Thankfully, if you’ve already tested your home’s tap water for safe human consumption, there’s no need to conduct a second pet-specific test. “The pet-specific water testing kits that I have seen test water for the same things that ‘human’ water testing kits test for—typically chlorine, some heavy metals, and coliform bacteria,” Dr. Whittenburg tells us.
For lake-bound folks with pups who can’t get enough of the water, however, Dr. Whittenburg thinks a rapid blue-green algae test is worth considering. “These portable tests work quickly and can be carried on hiking or camping trips,” she says.

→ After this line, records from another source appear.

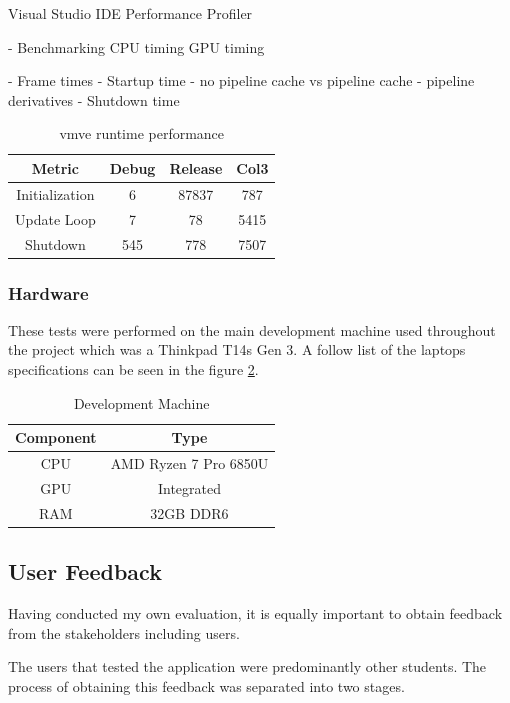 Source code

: \documentclass[11pt]{article}
\begin{document}
Visual Studio IDE Performance
Profiler

- Benchmarking
    CPU timing
    GPU timing


- Frame times
- Startup time
	- no pipeline cache vs pipeline cache
	- pipeline derivatives
- Shutdown time


\begin{table}[h!]
\centering
\begin{tabular}{||c c c c||} 
  \hline
  Metric & Debug & Release & Col3 \\ [0.5ex] 
  \hline\hline
  Initialization & 6 & 87837 & 787 \\ 
  Update Loop & 7 & 78 & 5415 \\
  Shutdown & 545 & 778 & 7507 \\ [1ex] 
  \hline
\end{tabular}
\caption{\gls{vmve} runtime performance}
\label{fig:runtime_performance}
\end{table}

\subsubsection{Hardware}
These tests were performed on the main development machine used throughout the
project which was a Thinkpad T14s Gen 3. A follow list of the laptops specifications
can be seen in the figure \ref{fig:development_machine}.

\begin{table}[h!]
\centering
\begin{tabular}{|| c c ||} 
  \hline
  Component & Type \\ [0.5ex] 
  \hline\hline
  CPU & AMD Ryzen 7 Pro 6850U  \\ 
  GPU & Integrated \\
  RAM & 32GB DDR6 \\ [1ex] 
  \hline
\end{tabular}
\caption{Development Machine}
\label{fig:development_machine}
\end{table}

\subsection{User Feedback}
Having conducted my own evaluation, it is equally important to obtain feedback
from the stakeholders including users.

The users that tested the application were predominantly other students. The
process of obtaining this feedback was separated into two stages.
\end{document}
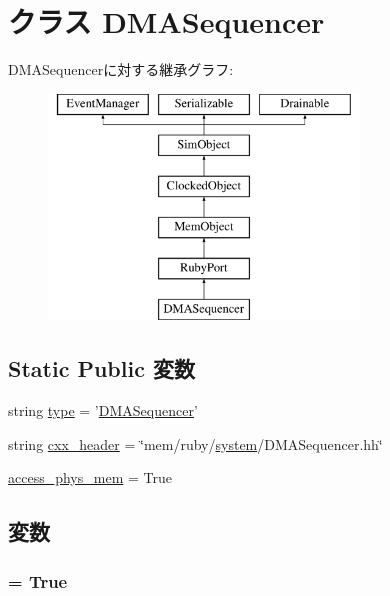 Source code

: \hypertarget{classSequencer_1_1DMASequencer}{
\section{クラス DMASequencer}
\label{classSequencer_1_1DMASequencer}
}
DMASequencerに対する継承グラフ:\begin{figure}[H]
\begin{center}
\leavevmode
\includegraphics[height=6cm]{classSequencer_1_1DMASequencer}
\end{center}
\end{figure}
\subsection*{Static Public 変数}
\begin{DoxyCompactItemize}
\item 
string \hyperlink{classSequencer_1_1DMASequencer_acce15679d830831b0bbe8ebc2a60b2ca}{type} = '\hyperlink{classSequencer_1_1DMASequencer}{DMASequencer}'
\item 
string \hyperlink{classSequencer_1_1DMASequencer_a17da7064bc5c518791f0c891eff05fda}{cxx\_\-header} = \char`\"{}mem/ruby/\hyperlink{classSequencer_1_1RubyPort_ab737471139f5a296e5b26e8a0e1b0744}{system}/DMASequencer.hh\char`\"{}
\item 
\hyperlink{classSequencer_1_1DMASequencer_a6b007d00105ce28d41448c23f68c5ec1}{access\_\-phys\_\-mem} = True
\end{DoxyCompactItemize}


\subsection{変数}
\hypertarget{classSequencer_1_1DMASequencer_a6b007d00105ce28d41448c23f68c5ec1}{
\subsubsection[{access\_\-phys\_\-mem}]{ = True}}
\label{classSequencer_1_1DMASequencer_a6b007d00105ce28d41448c23f68c5ec1}


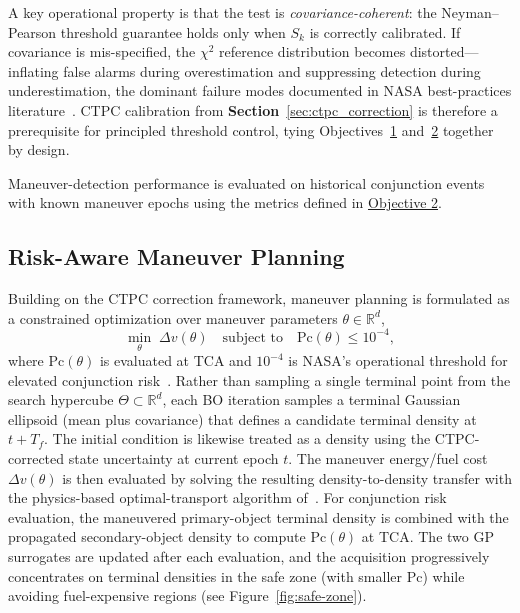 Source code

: \documentclass[10pt]{article}
\begin{document}
A key operational property is that the test is \emph{covariance-coherent}: the Neyman--Pearson threshold guarantee holds only when $S_k$ is correctly calibrated. If covariance is mis-specified, the $\chi^2$ reference distribution becomes distorted---inflating false alarms during overestimation and suppressing detection during underestimation, the dominant failure modes documented in NASA best-practices literature~\cite{nasa_bestpractices, hejduk2015}. CTPC calibration from \textbf{Section}~\ref{sec:ctpc_correction}  is therefore a prerequisite for principled threshold control, tying Objectives~\hyperref[sec:obj1]{1} and~\hyperref[sec:obj2]{2} together by design.

Maneuver-detection performance is evaluated on historical conjunction events with known maneuver epochs using the metrics defined in \hyperref[sec:obj2]{Objective 2}.

\subsection{Risk-Aware Maneuver Planning}\label{sec:BayesOpt_planning}

Building on the CTPC correction framework, maneuver planning is formulated as a constrained optimization over maneuver parameters $\theta \in \mathbb{R}^d$, %
\[
\min_{\theta}\; \Delta v(\theta)
\quad \text{subject to} \quad
\text{Pc}(\theta) \leq 10^{-4},
\]
where $\text{Pc}(\theta)$ is evaluated at TCA and $10^{-4}$ is NASA's operational threshold for elevated conjunction risk~\cite{nasa_bestpractices, hall2023_pcmultistep}. Rather than sampling a single terminal point from the search hypercube $\Theta \subset \mathbb{R}^d$, each BO iteration samples a terminal Gaussian ellipsoid (mean plus covariance) that defines a candidate terminal density at $t+T_f$. The initial condition is likewise treated as a density using the CTPC-corrected state uncertainty at current epoch $t$. The maneuver energy/fuel cost $\Delta v(\theta)$ is then evaluated by solving the resulting density-to-density transfer with the physics-based optimal-transport algorithm of~\cite{nodozi2023physics}. For conjunction risk evaluation, the maneuvered primary-object terminal density is combined with the propagated secondary-object density to compute $\text{Pc}(\theta)$ at TCA. The two GP surrogates are updated after each evaluation, and the acquisition progressively concentrates on terminal densities in the safe zone (with smaller Pc) while avoiding fuel-expensive regions (see Figure~\ref{fig:safe-zone}).
\end{document}

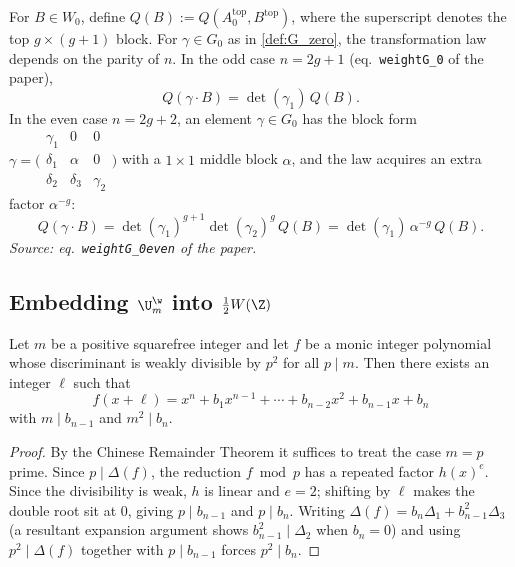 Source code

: \begin{definition}[\(Q\)-invariant on \(W_0\)]
  \label{def:Q_invariant_W}
  For \(B\in W_0\), define
  \(Q(B):=Q(A_0^{\mathrm{top}},B^{\mathrm{top}})\), where the
  superscript denotes the top \(g\times(g+1)\) block.  For
  \(\gamma\in G_0\) as in \cref{def:G_zero}, the transformation law
  depends on the parity of \(n\).  In the odd case \(n=2g+1\) (eq.\ \texttt{weightG\_0} of the paper),
  \[
    Q(\gamma\cdot B)=\det(\gamma_1)\,Q(B).
  \]
  In the even case \(n=2g+2\), an element \(\gamma\in G_0\) has the
  block form
  \(\gamma=\bigl(\begin{smallmatrix}\gamma_1 & 0 & 0\\ \delta_1 &
  \alpha & 0\\ \delta_2 & \delta_3 & \gamma_2\end{smallmatrix}\bigr)\)
  with a \(1\times 1\) middle block \(\alpha\), and the law acquires an
  extra factor \(\alpha^{-g}\):
  \[
    Q(\gamma\cdot B)
    =\det(\gamma_1)^{g+1}\det(\gamma_2)^{g}\,Q(B)
    =\det(\gamma_1)\,\alpha^{-g}\,Q(B).
  \]
  \textit{Source: eq.\ \texttt{weightG\_0even} of the paper.}
\end{definition}

\subsection{Embedding $\U_m^\w$ into $\frac12W(\Z)$}


\begin{lemma}
  \label{lem:hiddenp2}
  Let \(m\) be a positive squarefree integer and let \(f\) be a monic
  integer polynomial whose discriminant is weakly divisible by \(p^2\)
  for all \(p\mid m\).  Then there exists an integer \(\ell\) such
  that
  \[
    f(x+\ell)=x^n+b_1x^{n-1}+\cdots+b_{n-2}x^2+b_{n-1}x+b_n
  \]
  with \(m\mid b_{n-1}\) and \(m^2\mid b_n\).
\end{lemma}
\begin{proof}
  By the Chinese Remainder Theorem it suffices to treat the case
  \(m=p\) prime.  Since \(p\mid\Delta(f)\), the reduction \(f\bmod p\)
  has a repeated factor \(h(x)^e\).  Since the divisibility is weak,
  \(h\) is linear and \(e=2\); shifting by \(\ell\) makes the double
  root sit at \(0\), giving \(p\mid b_{n-1}\) and \(p\mid b_n\).
  Writing \(\Delta(f)=b_n\Delta_1+b_{n-1}^2\Delta_3\) (a resultant
  expansion argument shows \(b_{n-1}^2\mid\Delta_2\) when \(b_n=0\))
  and using \(p^2\mid\Delta(f)\) together with \(p\mid b_{n-1}\)
  forces \(p^2\mid b_n\).
\end{proof}

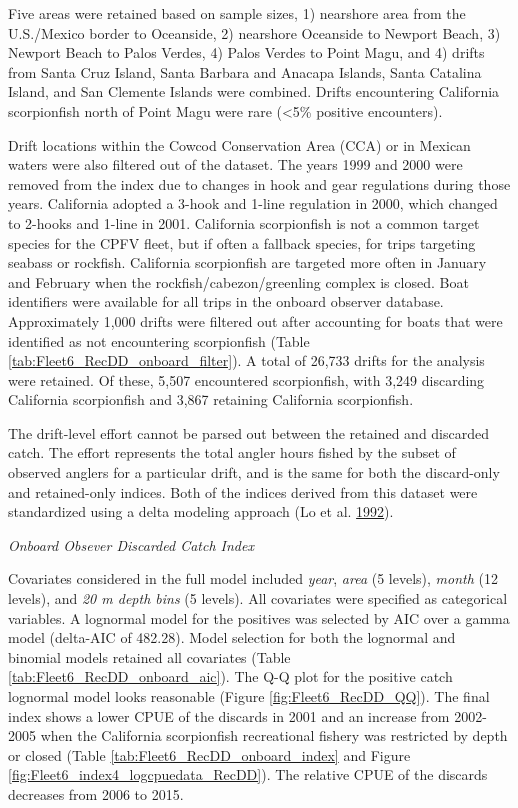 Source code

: \documentclass[12pt,]{article}
\begin{document}
Five areas were retained based on sample sizes, 1) nearshore area from
the U.S./Mexico border to Oceanside, 2) nearshore Oceanside to Newport
Beach, 3) Newport Beach to Palos Verdes, 4) Palos Verdes to Point Magu,
and 4) drifts from Santa Cruz Island, Santa Barbara and Anacapa Islands,
Santa Catalina Island, and San Clemente Islands were combined. Drifts
encountering California scorpionfish north of Point Magu were rare
(\textless{}5\% positive encounters).

Drift locations within the Cowcod Conservation Area (CCA) or in Mexican
waters were also filtered out of the dataset. The years 1999 and 2000
were removed from the index due to changes in hook and gear regulations
during those years. California adopted a 3-hook and 1-line regulation in
2000, which changed to 2-hooks and 1-line in 2001. California
scorpionfish is not a common target species for the CPFV fleet, but if
often a fallback species, for trips targeting seabass or rockfish.
California scorpionfish are targeted more often in January and February
when the rockfish/cabezon/greenling complex is closed. Boat identifiers
were available for all trips in the onboard observer database.
Approximately 1,000 drifts were filtered out after accounting for boats
that were identified as not encountering scorpionfish (Table
\ref{tab:Fleet6_RecDD_onboard_filter}). A total of 26,733 drifts for the
analysis were retained. Of these, 5,507 encountered scorpionfish, with
3,249 discarding California scorpionfish and 3,867 retaining California
scorpionfish.

The drift-level effort cannot be parsed out between the retained and
discarded catch. The effort represents the total angler hours fished by
the subset of observed anglers for a particular drift, and is the same
for both the discard-only and retained-only indices. Both of the indices
derived from this dataset were standardized using a delta modeling
approach (Lo et al. \protect\hyperlink{ref-Lo1992}{1992}).

\emph{Onboard Obsever Discarded Catch Index}

Covariates considered in the full model included \emph{year},
\emph{area} (5 levels), \emph{month} (12 levels), and \emph{20 m depth
bins} (5 levels). All covariates were specified as categorical
variables. A lognormal model for the positives was selected by AIC over
a gamma model (delta-AIC of 482.28). Model selection for both the
lognormal and binomial models retained all covariates (Table
\ref{tab:Fleet6_RecDD_onboard_aic}). The Q-Q plot for the positive catch
lognormal model looks reasonable (Figure \ref{fig:Fleet6_RecDD_QQ}). The
final index shows a lower CPUE of the discards in 2001 and an increase
from 2002-2005 when the California scorpionfish recreational fishery was
restricted by depth or closed (Table
\ref{tab:Fleet6_RecDD_onboard_index} and Figure
\ref{fig:Fleet6_index4_logcpuedata_RecDD}). The relative CPUE of the
discards decreases from 2006 to 2015.
\end{document}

And given the risks of ingesting blue-green algae (vomiting, diarrhea, lethargy, weakness, shock, and even death), we think they’re a smart tool for pet parents who frequently let their dogs swim in rivers or lakes.
As far as accuracy, Dr. Whittenburg has this to say: “Sending the water into a laboratory for analysis is the most reliable way to test it. However, if you choose an EPA-certified water testing kit, the results should be fairly accurate.”
Our Final Verdict on Water Test Kits for Pets
Can pet parents really benefit from using a water test kit? We think so—but only in a few circumstances.
As for drinking water tests, Dr. Whittenburg doesn’t think they offer much to pet parents. In most cases, tap water is perfectly safe to serve your dog. And during outdoor excursions, you’re better off giving your pooch bottled water that you know is safe. To that end, a portable dog water bottle is a handy tool.
Ultimately, a water test kit makes the most sense for pet parents concerned about blue-green algae blooms. If you and your dog routinely stumble upon new swimming spots, an algae test like 5Strands makes a smart addition to your outdoor pet gear.
When in doubt, it’s best to avoid water you think could be contaminated. And if you ever wind up with a positive test for blue-green algae, consider using a dog swimming pool as a safe (and still fun!) backup for your pooch.
How We Chose
The products featured here were selected based on a comprehensive look at customer reviews across a wide variety of retail platforms, and interviews with veterinary experts. We considered cost, practicality of use for pet parents, and accuracy when making our selections. We’re also guided by the experience of living and playing alongside our own much-loved and strongly opinionated pets, who are never stingy with their feedback.